Though Alikhani had some doubts about the business at first, it took her six months to break even, and Bloomiér has been growing ever since. “A lot of it was, will people understand what I’m trying to achieve? Will people see value in it? Is the industry too set in stone that people won’t see the difference? I think that worry was in the back of my mind. Yes, it’s an actual business that makes money, but I wanted to still bring some goodness to the world.”

Along the way, Bloomiér has saved some 6,000 flowers from going to waste. “We have never thrown one out,” Alikhani says.

Credit: Courtesy of Natural Pod

Natural Pod helps classrooms go greener

Runner-up

Natural Pod

To hear Christopher Roy tell it, environmental responsibility and stewardship have been baked into Natural Pod’s DNA from the outset. The company was founded in 2006 with the goal of making high-quality, environmentally sound toys. Although the product has since changed–it now produces sustainable classroom furniture–the main objective hasn’t.

Roy, a partner as well as director of marketing, is one of 15 employees at Natural Pod. While most staff work from home, the company’s facility is based on Vancouver Island. “We try to make a product that looks simple and elegant, is made in Canada, but benefits the natural environment because of the way the material is sourced and, while being more durable, really ensures better air quality,” he says. (Unlike typical furniture, Natural Pod pieces don’t contain harmful chemicals that get released into the air.) The business has created some 15,000 learning spaces impacting nearly a million students across the globe, Roy adds.

Because of the way Natural Pod works, it was prepared for COVID. Many of its clients found themselves in a different situation, though. “We were quite concerned, of course, because we sell education furniture, and during the pandemic, especially the early part, lots of schools closed their doors,” Roy explains. But because governments in B.C. and some other places deem construction an essential service, the renovation and building of schools has continued, benefiting Natural Pod.

“A lot of customers have looked at this as an opportunity, and there’s been heightened concerns around air quality and decisions around climate,” Roy says of COVID. “Because we’re a value-based business, we’re going to be dealing with uncertainties. But the pandemic has been kind to us.”

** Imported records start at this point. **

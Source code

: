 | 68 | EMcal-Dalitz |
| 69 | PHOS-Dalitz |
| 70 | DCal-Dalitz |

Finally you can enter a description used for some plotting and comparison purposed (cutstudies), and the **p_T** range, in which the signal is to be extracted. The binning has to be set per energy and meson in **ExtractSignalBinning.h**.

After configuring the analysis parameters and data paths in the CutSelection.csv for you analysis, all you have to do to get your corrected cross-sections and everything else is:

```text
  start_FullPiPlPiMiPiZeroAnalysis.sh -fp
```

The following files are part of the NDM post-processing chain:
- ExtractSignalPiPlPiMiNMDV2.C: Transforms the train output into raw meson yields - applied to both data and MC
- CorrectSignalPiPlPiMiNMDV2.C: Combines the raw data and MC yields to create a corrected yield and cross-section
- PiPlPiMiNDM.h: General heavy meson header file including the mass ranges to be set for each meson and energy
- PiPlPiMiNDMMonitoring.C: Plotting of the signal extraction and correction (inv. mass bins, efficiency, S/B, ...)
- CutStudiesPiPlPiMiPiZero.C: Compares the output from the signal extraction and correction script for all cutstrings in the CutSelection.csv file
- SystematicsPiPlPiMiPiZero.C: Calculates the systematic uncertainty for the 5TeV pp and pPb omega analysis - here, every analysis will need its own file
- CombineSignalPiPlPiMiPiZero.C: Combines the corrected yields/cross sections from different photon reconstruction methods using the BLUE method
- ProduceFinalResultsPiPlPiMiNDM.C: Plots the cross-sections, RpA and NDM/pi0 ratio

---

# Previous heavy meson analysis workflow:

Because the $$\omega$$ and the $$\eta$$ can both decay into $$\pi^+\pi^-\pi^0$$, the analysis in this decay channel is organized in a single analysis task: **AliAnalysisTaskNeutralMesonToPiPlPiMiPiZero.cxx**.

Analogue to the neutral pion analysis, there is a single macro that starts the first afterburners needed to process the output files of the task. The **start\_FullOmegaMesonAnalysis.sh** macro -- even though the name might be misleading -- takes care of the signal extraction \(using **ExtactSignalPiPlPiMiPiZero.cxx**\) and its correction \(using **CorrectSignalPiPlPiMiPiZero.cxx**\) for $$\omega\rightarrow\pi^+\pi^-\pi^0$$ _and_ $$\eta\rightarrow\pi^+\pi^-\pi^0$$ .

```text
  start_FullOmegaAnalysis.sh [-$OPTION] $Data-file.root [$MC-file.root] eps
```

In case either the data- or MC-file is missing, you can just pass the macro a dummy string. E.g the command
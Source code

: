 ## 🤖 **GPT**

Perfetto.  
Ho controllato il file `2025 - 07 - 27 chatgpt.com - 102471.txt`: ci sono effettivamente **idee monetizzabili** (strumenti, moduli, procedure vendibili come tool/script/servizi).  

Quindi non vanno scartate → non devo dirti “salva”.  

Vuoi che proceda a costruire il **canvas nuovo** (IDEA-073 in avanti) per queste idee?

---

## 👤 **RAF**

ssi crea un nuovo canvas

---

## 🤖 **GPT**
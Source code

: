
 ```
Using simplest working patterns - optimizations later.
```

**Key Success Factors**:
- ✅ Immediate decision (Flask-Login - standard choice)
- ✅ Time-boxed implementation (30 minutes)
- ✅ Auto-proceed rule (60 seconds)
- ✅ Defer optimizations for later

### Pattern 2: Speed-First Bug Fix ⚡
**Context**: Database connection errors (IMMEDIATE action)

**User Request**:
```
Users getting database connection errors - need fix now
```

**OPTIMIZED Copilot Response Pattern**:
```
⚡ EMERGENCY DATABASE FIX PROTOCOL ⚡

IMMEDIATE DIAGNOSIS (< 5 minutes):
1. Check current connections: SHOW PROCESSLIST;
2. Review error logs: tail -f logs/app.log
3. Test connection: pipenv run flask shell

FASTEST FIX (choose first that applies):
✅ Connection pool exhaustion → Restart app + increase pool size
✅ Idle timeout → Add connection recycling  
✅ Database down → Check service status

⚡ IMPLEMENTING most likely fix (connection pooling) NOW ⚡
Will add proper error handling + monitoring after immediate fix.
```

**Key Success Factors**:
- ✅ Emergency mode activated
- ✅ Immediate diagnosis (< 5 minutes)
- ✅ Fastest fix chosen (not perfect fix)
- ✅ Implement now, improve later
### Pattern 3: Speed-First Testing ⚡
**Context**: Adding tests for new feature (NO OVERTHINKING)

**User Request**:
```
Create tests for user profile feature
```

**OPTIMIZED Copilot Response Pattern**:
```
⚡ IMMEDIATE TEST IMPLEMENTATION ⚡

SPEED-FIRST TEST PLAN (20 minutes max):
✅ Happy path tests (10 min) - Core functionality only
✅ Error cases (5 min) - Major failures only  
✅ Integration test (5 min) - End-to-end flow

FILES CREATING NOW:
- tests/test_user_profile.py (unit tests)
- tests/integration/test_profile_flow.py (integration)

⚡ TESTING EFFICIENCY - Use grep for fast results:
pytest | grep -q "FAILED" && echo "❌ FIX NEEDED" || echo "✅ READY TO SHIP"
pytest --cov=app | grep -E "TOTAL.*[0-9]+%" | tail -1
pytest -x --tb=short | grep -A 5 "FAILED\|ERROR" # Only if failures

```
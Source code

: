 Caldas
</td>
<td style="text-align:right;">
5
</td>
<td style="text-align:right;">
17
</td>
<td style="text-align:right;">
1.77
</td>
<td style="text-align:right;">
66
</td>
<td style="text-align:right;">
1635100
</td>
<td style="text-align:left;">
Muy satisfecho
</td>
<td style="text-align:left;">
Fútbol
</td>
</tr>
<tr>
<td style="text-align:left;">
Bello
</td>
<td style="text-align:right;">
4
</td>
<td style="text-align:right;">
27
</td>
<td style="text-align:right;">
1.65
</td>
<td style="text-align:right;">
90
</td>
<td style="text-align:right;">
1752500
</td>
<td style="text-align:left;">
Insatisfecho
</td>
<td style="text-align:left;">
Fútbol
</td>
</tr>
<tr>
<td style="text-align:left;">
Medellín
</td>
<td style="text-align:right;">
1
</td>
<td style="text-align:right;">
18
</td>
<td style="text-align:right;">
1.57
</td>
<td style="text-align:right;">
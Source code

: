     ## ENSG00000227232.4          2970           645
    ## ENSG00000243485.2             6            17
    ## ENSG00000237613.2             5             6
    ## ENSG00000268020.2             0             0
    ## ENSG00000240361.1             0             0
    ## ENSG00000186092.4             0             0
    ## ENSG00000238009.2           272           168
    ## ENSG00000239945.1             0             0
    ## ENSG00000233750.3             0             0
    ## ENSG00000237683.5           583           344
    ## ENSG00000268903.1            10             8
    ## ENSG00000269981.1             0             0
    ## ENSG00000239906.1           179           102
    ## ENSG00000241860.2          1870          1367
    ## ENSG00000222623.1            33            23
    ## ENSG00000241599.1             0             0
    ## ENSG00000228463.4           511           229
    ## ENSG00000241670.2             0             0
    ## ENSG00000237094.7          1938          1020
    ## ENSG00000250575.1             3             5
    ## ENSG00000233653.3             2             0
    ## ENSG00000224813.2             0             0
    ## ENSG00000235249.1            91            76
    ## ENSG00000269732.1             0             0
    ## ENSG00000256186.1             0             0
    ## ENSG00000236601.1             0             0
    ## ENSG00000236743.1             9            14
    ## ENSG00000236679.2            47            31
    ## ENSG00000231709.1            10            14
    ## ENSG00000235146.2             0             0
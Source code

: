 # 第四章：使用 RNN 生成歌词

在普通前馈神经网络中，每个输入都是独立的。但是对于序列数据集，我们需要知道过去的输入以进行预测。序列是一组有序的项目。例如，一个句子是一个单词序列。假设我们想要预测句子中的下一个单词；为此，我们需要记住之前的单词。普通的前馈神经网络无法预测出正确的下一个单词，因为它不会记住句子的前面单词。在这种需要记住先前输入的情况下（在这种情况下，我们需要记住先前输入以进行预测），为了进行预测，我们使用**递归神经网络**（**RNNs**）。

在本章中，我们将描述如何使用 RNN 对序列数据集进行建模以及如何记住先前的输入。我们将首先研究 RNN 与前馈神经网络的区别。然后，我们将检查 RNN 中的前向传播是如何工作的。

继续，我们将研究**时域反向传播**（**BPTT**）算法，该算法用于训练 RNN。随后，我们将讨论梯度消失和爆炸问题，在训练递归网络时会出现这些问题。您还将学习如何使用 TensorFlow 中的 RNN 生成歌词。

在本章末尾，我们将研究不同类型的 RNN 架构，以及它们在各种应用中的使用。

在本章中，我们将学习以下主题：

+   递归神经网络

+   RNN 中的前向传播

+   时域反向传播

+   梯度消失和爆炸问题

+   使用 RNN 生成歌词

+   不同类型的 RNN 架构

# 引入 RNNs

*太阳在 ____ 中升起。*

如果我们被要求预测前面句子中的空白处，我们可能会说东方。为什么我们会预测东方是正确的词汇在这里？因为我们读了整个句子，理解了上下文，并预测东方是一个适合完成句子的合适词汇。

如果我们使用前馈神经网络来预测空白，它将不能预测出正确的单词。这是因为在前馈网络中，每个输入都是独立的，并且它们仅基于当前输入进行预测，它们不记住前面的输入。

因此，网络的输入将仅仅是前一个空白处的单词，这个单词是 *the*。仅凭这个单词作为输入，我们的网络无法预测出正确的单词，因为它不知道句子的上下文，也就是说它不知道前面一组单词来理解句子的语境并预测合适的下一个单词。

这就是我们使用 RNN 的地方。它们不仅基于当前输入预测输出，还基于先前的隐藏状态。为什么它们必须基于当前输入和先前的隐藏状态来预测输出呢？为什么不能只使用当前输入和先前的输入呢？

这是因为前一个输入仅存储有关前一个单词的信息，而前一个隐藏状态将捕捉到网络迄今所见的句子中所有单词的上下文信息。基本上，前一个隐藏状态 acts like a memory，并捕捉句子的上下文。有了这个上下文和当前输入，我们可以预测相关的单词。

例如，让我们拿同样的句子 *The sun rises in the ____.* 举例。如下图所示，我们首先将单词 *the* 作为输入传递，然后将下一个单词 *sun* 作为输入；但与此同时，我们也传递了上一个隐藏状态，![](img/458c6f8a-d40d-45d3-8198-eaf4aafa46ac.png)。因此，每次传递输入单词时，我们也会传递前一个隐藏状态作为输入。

Credit: Courtesy of Tru Earth

Tru Earth founders Kevin Hinton (left), Brad Liski and Ryan McKenzie have cleaned up the laundry detergent game

Runner-up

Tru Earth

Everyone from Steve Jobs to ESPN personality Erin Andrews has told us that success doesn’t happen overnight. Then along comes Tru Earth to send that notion to the compost bin. In fairness, it took more than a few nights for the Port Moody eco-friendly laundry detergent outfit to get going, but its rise has been meteoric.

Founded in April 2019 by Ryan McKenzie, Brad Liski and Kevin Hinton, Tru Earth had seven employees and about $5 million in revenue at the end of that year, when Canadian Business magazine named it the second-fastest-growing firm in the country. Turns out the publication was right on the money: by the end of 2020, there were 186 staff, and Tru Earth was a $40-million operation.

“People in this company have a huge passion for what they want to do, and we have over 200,000 customers who feel the same way,” says head of public relations Anita Spiller. “It’s the movement, really; it’s the environmental sustainability path.”

Because it’s a paper strip, Tru Earth’s laundry product eliminates the use of water, which comprises the majority of most liquid detergents. And it’s packaged in an envelope rather than a jug, eliminating plastic and reducing transport-related emissions by 94 percent.

But the company has no plans to stop there. “Both fortunately and unfortunately, we’ve been buttonholed into being a laundry strip company,” says Spiller, who notes that Tru Earth has more than 20 other products on offer online and at retailers across the world, including dryer balls, beeswax food wrap and disinfectant strips.

“The goal is to not just be in the laundry room but the kitchen and bathroom as well,” she adds. “Imagine the stuff you use that comes in plastic in your bathroom and kitchen, and that’s where Tru Earth is heading.”